AF in the Acute Setting

• Patients with acute clinical events may be at high risk of developing longer-term AF.

• More intensive monitoring to detect subclinical AF is therefore needed, as suggested by this figure.

• Arrhythmias can be detected by simple pulse-check or ECG rhythm-recording, or via a variety of advanced types of monitoring equipment.

• Post-MI arrhythmias were detected using implantable loop recorders in the CARISMA Study.

• New-onset AF was detected using implantable devices in the ASSERT and was found to identify increased stroke risk.

• These studies await confirmation before the clinical relevance of intensive ECG monitoring can be established.
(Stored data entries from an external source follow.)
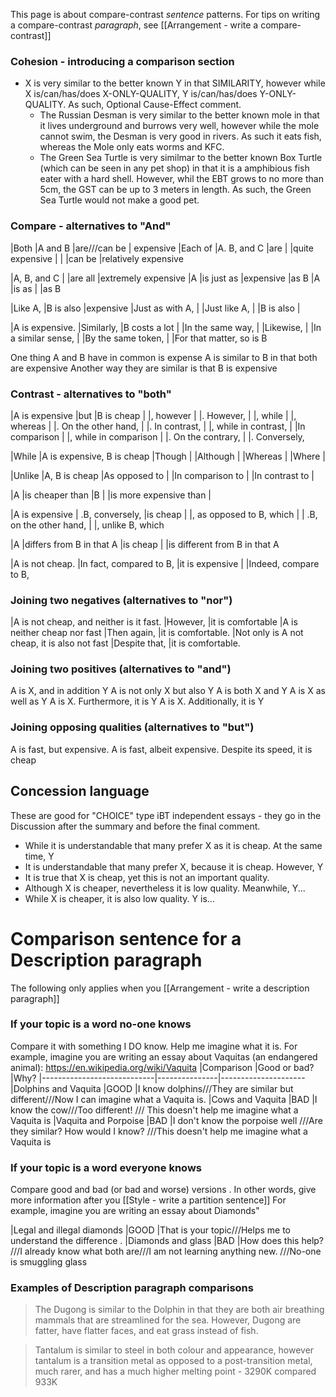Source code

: This page is about compare-contrast _sentence_ patterns.
For tips on writing a compare-contrast _paragraph_, see [[Arrangement - write a compare-contrast]]



### Cohesion - introducing a comparison section
* X is very similar to the better known Y in that SIMILARITY, however while X is/can/has/does X-ONLY-QUALITY, Y is/can/has/does Y-ONLY-QUALITY. As such, Optional Cause-Effect comment. 
    * The Russian Desman is very similar to the better known mole in that it lives underground and burrows very well, however while the mole cannot swim, the Desman is very good in rivers. As such it eats fish, whereas the Mole only eats worms and KFC.
    * The Green Sea Turtle is very similmar to the better known Box Turtle (which can be seen in any pet shop) in that it is a amphibious fish eater with a hard shell. However, whil the EBT grows to no more than 5cm, the GST can be up to 3 meters in length. As such, the Green Sea Turtle would not make a good pet. 

### Compare - alternatives to "And"
|Both            |A and B        |are///can be   | expensive
|Each of         |A. B, and C    |are                |      |quite expensive
|                |               |can be         |relatively expensive

|A, B, and C     |               |are all        |extremely expensive
|A               |is just as     |expensive      |as B
|A               |is as          |               |as B


|Like A,             |B is also  |expensive
|Just as with A,     |
|Just like A,        |
|B is also           |


|A is expensive.     |Similarly,             |B costs a lot
|                    |In the same way,
|                    |Likewise,
|                    |In a similar sense,
|                    |By the same token,
|                    |For that matter, so is B

One thing A and B have in common is expense
A is similar to B in that both are expensive
Another way they are similar is that B is expensive
   
### Contrast - alternatives to "both"
|A is expensive  |but                |B is cheap
|                |, however
|                |. However,
|                |, while
|                |, whereas
|                |. On the other hand,
|                |. In contrast,
|                |, while in contrast,
|                |In comparison
|                |, while in comparison
|                |. On the contrary,
|                |. Conversely,

|While           |A is expensive, B is cheap
|Though          |
|Although        |
|Whereas         |
|Where           |

|Unlike              |A, B is cheap
|As opposed to       |
|In comparison to    |
|In contrast to      |


|A       |is cheaper than            |B
|        |is more expensive than     |

|A is expensive  | .B, conversely,                       |is cheap
|                |, as opposed to B, which
|                | .B, on the other hand,
|                |, unlike B, which

|A               |differs from B in that A               |is cheap
|                |is different from B in that A

|A is not cheap. |In fact, compared to B,                |it is expensive
|                |Indeed, compare to B,

### Joining two negatives (alternatives to "nor")
|A is not cheap, and neither is it fast.         |However,       |it is comfortable
|A is neither cheap nor fast                     |Then again,    |it is comfortable.
|Not only is A not cheap, it is also not fast    |Despite that,  |it is comfortable.

### Joining two positives (alternatives to "and")
A is X, and in addition Y
A is not only X but also Y
A is both X and Y
A is X as well as Y
A is X. Furthermore, it is Y
A is X. Additionally, it is Y


### Joining opposing qualities (alternatives to "but")
A is fast, but expensive.
A is fast, albeit expensive.
Despite its speed, it is cheap

## Concession language
These are good for "CHOICE" type iBT independent essays - they go in the Discussion after the summary and before the final comment.

* While it is understandable that many prefer X as it is cheap. At the same time, Y
* It is understandable that many prefer X, because it is cheap. However, Y
* It is true that X is cheap, yet this is not an important quality.
* Although X is cheaper, nevertheless it is low quality. Meanwhile, Y...
* While X is cheaper, it is also low quality. Y is...

# Comparison sentence for a Description paragraph
The following only applies when you [[Arrangement - write a description paragraph]]
### If your topic is a word no-one knows
Compare it with something I DO know. Help me imagine what it is.
For example, imagine you are writing an essay about Vaquitas (an endangered animal): https://en.wikipedia.org/wiki/Vaquita
|Comparison                  |Good or bad?   |Why?
|----------------------------|---------------|---------------------
|Dolphins and Vaquita        |GOOD           |I know dolphins///They are similar but different///Now I can imagine what a Vaquita is.
|Cows and Vaquita            |BAD            |I know the cow///Too different! /// This doesn't help me imagine what a Vaquita is
|Vaquita and Porpoise        |BAD            |I don't know the porpoise well ///Are they similar? How would I know? ///This doesn't help me imagine what a Vaquita is

### If your topic is a word everyone knows
Compare good and bad (or bad and worse) versions .
In other words, give more information after you [[Style - write a partition sentence]]
For example, imagine you are writing an essay about Diamonds"

|Legal and illegal diamonds  |GOOD           |That is your topic///Helps me to understand the difference .
|Diamonds and glass          |BAD            |How does this help? ///I already know what both are///I am not learning anything new. ///No-one is smuggling glass


### Examples of Description paragraph comparisons
>The Dugong is similar to the Dolphin in that they are both air breathing mammals that are streamlined for the sea. However, Dugong are fatter, have flatter faces, and eat grass instead of fish.

>Tantalum is similar to steel in both colour and appearance, however tantalum is a transition metal as opposed to a post-transition metal, much rarer, and has a much higher melting point - 3290K compared 933K
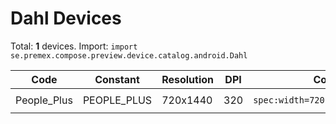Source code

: # Dahl Devices

Total: **1** devices. Import: `import se.premex.compose.preview.device.catalog.android.Dahl`

| Code | Constant | Resolution | DPI | Compose Spec | Preview Usage |
|------|----------|------------|-----|-------------|---------------|
| People_Plus | PEOPLE_PLUS | 720x1440 | 320 | `spec:width=720px,height=1440px,dpi=320` | `@Preview(device = Dahl.PEOPLE_PLUS)` |

<!-- Generated automatically. Do not edit manually. -->
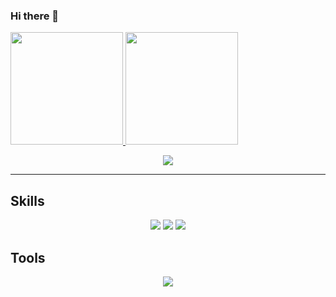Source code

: ### Hi there 👋
<div>
  <a href="https://beacons.ai/DarlanViegas">
  <img height="180em" src="https://github-readme-stats.vercel.app/api?username=DarlanViegas&show_icons=true&theme=dark&include_all_commits=true&count_private=true"/>
  <img height="180em" src="https://github-readme-stats.vercel.app/api/top-langs/?username=DarlanViegas&layout=compact&langs_count=16&theme=dark"/>
</div>
  <p align="center">
<a href="https://www.linkedin.com/in//darlan-viegas-7b3689132/"><img src="https://img.shields.io/badge/linkedin-%230077B5.svg?&style=for-the-badge&logo=linkedin&logoColor=white"></a>
    <hr>
<h2>Skills</h2>
<p align="center">
<img src="https://img.shields.io/badge/html5%20-%23E34F26.svg?&style=for-the-badge&logo=html5&logoColor=white"/> 
<img src="https://img.shields.io/badge/css3%20-%231572B6.svg?&style=for-the-badge&logo=css3&logoColor=white"/>
<img src="https://img.shields.io/badge/github%20-%23121011.svg?&style=for-the-badge&logo=github&logoColor=white"/>
</p>
  <h2>Tools</h2>
<p align="center">
<img src="https://img.shields.io/badge/Visual_Studio_Code-0078D4?style=for-the-badge&logo=visual%20studio%20code&logoColor=white" />
</p>

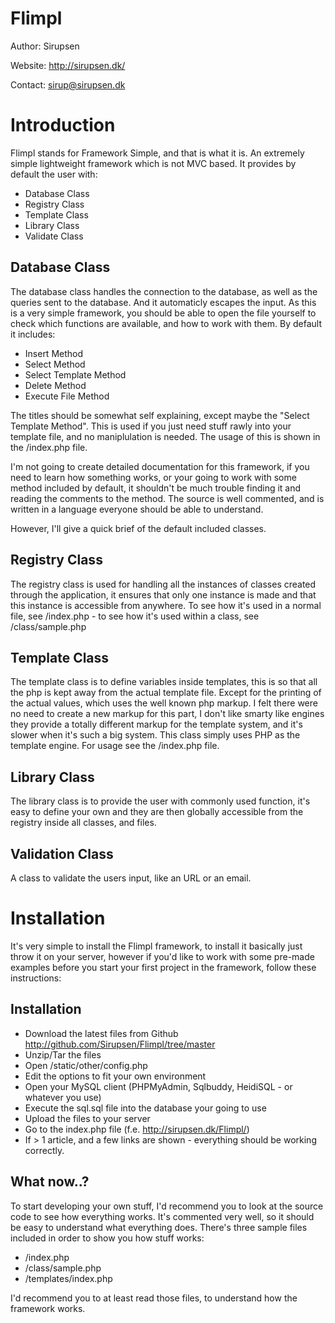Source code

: Flimpl
======

Author: Sirupsen

Website: http://sirupsen.dk/

Contact: sirup@sirupsen.dk

Introduction
============

Flimpl stands for Framework Simple, and that is what it is. An extremely simple lightweight framework which is not MVC based. It provides by default the user with:

* Database Class
* Registry Class
* Template Class
* Library Class
* Validate Class

Database Class
--------------

The database class handles the connection to the database, as well as the queries sent to the database. And it automaticly escapes the input. As this is a very simple framework, you should be able to open the file yourself to check which functions are available, and how to work with them. By default it includes:

* Insert Method
* Select Method
* Select Template Method
* Delete Method
* Execute File Method

The titles should be somewhat self explaining, except maybe the "Select Template Method". This is used if you just need stuff rawly into your template file, and no maniplulation is needed. The usage of this is shown in the /index.php file.

I'm not going to create detailed documentation for this framework, if you need to learn how something works, or your going to work with some method included by default, it shouldn't be much trouble finding it and reading the comments to the method. The source is well commented, and is written in a language everyone should be able to understand.

However, I'll give a quick brief of the default included classes.

Registry Class
--------------

The registry class is used for handling all the instances of classes created through the application, it ensures that only one instance is made and that this instance is accessible from anywhere. To see how it's used in a normal file, see /index.php - to see how it's used within a class, see /class/sample.php

Template Class
--------------

The template class is to define variables inside templates, this is so that all the php is kept away from the actual template file. Except for the printing of the actual values, which uses the well known php markup. I felt there were no need to create a new markup for this part, I don't like smarty like engines they provide a totally different markup for the template system, and it's slower when it's such a big system. This class simply uses PHP as the template engine. For usage see the /index.php file.

Library Class
-------------

The library class is to provide the user with commonly used function, it's easy to define your own and they are then globally accessible from the registry inside all classes, and files.

Validation Class
----------------

A class to validate the users input, like an URL or an email.


Installation
============

It's very simple to install the Flimpl framework, to install it basically just throw it on your server, however if you'd like to work with some pre-made examples before you start your first project in the framework, follow these instructions:

Installation
------------

* Download the latest files from Github http://github.com/Sirupsen/Flimpl/tree/master
* Unzip/Tar the files
* Open /static/other/config.php
* Edit the options to fit your own environment
* Open your MySQL client (PHPMyAdmin, Sqlbuddy, HeidiSQL - or whatever you use)
* Execute the sql.sql file into the database your going to use
* Upload the files to your server
* Go to the index.php file (f.e. http://sirupsen.dk/Flimpl/)
* If > 1 article, and a few links are shown - everything should be working correctly.

What now..?
-----------

To start developing your own stuff, I'd recommend you to look at the source code to see how everything works. It's commented very well, so it should be easy to understand what everything does. There's three sample files included in order to show you how stuff works:

* /index.php
* /class/sample.php
* /templates/index.php

I'd recommend you to at least read those files, to understand how the framework works.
Other ongoing studies are CRYSTAL-AF (NCT00924638) and REVEAL-AF (NCT01727297).

CARISMA, Cardiac Arrhythmias and RIsk Stratification after acute MyocArdial infarction,ASSERT, ASymptomatic atrial fibrillation and Stroke Evaluation in pacemaker patients and the atrial fibrillation Reduction atrial pacing Trial

CONCLUSIONS

Conclusions

• Both primary disease and AF-induced structural, electrical, and autonomic remodelling contribute to AF progression.

• Earlier intervention may interrupt this progression, improving outcomes and reducing morbidity and mortality.

• Available drug therapies have not yet been shown to prevent progression, either because they are ineffective or because we are giving them too late or to the wrong patients.

• Ongoing basic research has identified some potentially interesting novel drug-development targets.

• The failure of rhythm-control therapy to improve outcomes in most previous large clinical trials may have been due to testing too late in the natural history of the disease, and the results of ongoing studies involving earlier and more active intervention are anticipated with interest.

Conclusions (cont…)

• Despite abundant evidence regarding both the increasing prevalence of AF and the associated risk of thromboembolism, many individuals with AF worldwide remain undiagnosed or undertreated, including many at high risk for stroke.

• Existing practice guidelines for management of patients with AF provide valuable clinical pathways for the treatment of newly discovered AF.

• Integrated care pathways would aid medical providers in the earlier identification of patients with AF, rapid assessment of thromboembolism risk and appropriate selection of anticoagulant therapy.

• Radical improvement of AF management will result if ongoing and future research demonstrates that such approaches facilitate earlier and possibly more effective interventions to restore and/or maintain SR.